I’ve become interested in N-view triangulation methods recently, so I started with the most straightforward of them: the DLTs, of Direct Linear Transformation algorithms. It turns out there are three variants on the DLT algorithm for N-view triangulation.

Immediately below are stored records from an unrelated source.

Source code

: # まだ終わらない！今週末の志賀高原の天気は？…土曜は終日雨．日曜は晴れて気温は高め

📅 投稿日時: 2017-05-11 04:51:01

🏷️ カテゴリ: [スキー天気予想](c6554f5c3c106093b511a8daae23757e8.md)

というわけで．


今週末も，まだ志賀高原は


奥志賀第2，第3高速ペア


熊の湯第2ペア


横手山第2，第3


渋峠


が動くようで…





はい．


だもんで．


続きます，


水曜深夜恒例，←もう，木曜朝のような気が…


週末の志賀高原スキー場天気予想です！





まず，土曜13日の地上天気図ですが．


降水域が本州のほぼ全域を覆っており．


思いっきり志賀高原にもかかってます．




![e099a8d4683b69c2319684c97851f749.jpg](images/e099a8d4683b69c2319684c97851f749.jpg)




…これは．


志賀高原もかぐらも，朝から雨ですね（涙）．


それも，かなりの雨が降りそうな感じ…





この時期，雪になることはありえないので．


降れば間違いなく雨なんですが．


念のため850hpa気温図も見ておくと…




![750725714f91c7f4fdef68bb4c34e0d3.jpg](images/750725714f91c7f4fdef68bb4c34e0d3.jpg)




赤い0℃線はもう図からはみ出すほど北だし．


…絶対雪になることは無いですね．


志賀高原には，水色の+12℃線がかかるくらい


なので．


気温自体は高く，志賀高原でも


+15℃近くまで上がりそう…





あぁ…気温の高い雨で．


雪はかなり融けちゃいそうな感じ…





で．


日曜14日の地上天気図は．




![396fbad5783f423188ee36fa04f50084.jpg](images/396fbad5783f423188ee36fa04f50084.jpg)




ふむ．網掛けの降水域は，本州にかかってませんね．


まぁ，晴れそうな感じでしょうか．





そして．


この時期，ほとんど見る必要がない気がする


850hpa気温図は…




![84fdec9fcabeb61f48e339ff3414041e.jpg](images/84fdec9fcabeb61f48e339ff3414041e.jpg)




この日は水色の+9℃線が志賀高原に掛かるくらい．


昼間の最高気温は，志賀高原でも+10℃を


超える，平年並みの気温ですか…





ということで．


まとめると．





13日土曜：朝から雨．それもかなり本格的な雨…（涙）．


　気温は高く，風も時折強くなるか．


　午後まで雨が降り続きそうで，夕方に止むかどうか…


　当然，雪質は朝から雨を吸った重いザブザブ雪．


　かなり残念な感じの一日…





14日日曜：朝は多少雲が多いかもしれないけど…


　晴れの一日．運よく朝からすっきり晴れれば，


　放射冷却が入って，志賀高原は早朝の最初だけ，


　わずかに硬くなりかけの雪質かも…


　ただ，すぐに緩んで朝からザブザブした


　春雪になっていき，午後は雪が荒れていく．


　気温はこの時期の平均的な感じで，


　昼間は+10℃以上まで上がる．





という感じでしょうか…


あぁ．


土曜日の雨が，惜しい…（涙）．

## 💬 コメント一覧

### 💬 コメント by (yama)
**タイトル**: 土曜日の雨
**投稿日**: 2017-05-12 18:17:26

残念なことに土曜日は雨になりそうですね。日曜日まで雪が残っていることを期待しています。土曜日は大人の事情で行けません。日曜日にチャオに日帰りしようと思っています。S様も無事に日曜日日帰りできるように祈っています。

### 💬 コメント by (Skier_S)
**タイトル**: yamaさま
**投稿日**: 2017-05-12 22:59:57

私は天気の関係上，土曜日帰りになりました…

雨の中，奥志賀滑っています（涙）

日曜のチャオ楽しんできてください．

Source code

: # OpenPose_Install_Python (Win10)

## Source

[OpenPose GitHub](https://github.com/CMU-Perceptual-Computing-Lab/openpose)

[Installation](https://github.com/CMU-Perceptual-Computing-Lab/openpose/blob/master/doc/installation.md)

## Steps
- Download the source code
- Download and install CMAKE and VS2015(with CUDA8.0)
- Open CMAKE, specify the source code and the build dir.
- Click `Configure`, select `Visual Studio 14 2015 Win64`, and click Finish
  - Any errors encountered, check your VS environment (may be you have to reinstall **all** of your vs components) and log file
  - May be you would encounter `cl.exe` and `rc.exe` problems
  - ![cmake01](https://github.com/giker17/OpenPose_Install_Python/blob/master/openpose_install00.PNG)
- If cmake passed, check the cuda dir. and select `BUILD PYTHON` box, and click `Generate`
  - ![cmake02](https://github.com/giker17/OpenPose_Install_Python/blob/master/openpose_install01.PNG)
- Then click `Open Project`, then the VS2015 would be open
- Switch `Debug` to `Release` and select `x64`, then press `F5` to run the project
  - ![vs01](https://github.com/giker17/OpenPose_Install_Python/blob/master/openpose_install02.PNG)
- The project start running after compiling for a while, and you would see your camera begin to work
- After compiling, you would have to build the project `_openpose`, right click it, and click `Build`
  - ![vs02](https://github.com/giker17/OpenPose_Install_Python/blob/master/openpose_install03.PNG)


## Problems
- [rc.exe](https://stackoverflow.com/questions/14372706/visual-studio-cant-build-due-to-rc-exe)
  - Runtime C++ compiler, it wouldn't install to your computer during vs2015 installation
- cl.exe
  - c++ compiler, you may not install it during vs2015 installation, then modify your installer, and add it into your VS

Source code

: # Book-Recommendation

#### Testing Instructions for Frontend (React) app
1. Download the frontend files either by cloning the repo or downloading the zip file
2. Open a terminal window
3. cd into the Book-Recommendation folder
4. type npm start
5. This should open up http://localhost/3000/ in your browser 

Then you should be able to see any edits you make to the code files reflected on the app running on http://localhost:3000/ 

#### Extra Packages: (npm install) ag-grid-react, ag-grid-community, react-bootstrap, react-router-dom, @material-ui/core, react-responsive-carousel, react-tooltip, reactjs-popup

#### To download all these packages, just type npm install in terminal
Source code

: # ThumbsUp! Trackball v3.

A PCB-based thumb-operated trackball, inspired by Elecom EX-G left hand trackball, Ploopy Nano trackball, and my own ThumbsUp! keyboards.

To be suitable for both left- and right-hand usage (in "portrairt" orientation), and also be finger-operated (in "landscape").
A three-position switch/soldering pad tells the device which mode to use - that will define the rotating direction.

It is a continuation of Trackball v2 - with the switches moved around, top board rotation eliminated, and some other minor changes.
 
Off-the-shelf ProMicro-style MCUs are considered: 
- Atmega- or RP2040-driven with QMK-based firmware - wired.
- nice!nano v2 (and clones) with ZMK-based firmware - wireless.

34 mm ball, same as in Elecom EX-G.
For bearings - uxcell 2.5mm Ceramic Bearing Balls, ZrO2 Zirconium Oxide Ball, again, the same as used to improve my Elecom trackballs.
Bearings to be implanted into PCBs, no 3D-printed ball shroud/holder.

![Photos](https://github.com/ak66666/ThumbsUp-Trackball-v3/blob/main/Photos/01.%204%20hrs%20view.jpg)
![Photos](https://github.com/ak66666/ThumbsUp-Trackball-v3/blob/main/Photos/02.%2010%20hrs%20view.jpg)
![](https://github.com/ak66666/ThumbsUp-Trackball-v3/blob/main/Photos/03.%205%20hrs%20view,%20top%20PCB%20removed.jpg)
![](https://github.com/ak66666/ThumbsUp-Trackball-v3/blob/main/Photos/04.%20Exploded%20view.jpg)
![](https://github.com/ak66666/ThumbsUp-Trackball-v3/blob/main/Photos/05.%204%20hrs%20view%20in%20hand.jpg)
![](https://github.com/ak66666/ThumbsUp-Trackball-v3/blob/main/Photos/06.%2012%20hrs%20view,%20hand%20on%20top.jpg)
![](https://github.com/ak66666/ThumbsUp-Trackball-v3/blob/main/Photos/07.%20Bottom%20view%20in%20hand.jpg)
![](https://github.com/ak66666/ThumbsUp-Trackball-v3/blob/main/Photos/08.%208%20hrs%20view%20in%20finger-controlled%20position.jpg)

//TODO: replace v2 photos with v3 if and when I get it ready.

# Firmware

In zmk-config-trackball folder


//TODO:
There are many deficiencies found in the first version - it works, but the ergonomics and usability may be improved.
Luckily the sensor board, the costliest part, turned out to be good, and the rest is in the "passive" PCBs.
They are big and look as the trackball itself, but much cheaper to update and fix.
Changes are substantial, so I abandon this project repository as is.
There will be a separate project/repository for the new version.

The first DLT algorithm I’ll describe is a homogeneous DLT algorithm, from a 2004 CVPR paper by Richard Hartley and Frederick Schaffalitzky, HS2004. Don’t get too excited about DLTs for final solutions though; in R. Hartley’s papers, comments such as these are common:

Though this method of triangulation may seem attractive, the cost function that it is minimizing has no particular meaning, and the method is not reliable.


Then the method mentioned in HS2004 is as follows.

The relationship of \(\mathbf{x} = \mathbf{PX}\) for the \(n\) correspondences is in terms of homogeneous coordinates, and can be written with the unknown scale factor \(k_i\),

\[k_i\mathbf{x} = \mathbf{PX}\]


\[\mathbf{PX} - \mathbf{x}k_i = 0\]

Then, this relationship is linear in the unknowns \(\mathbf{X}\), \(k_i\)s,

\[\begin{bmatrix} \mathbf{P}_1 & \mathbf{x}_1 & & & \\ \mathbf{P}_2 & & \mathbf{x}_2 & &\\ \vdots & & & \ddots & \\ \mathbf{P}_n & & & & \mathbf{x}_n \end{bmatrix} \begin{bmatrix} \mathbf{X}\\ -k_1\\ -k_2\\ \vdots\\ -k_n\end{bmatrix} = \mathbf{0}\]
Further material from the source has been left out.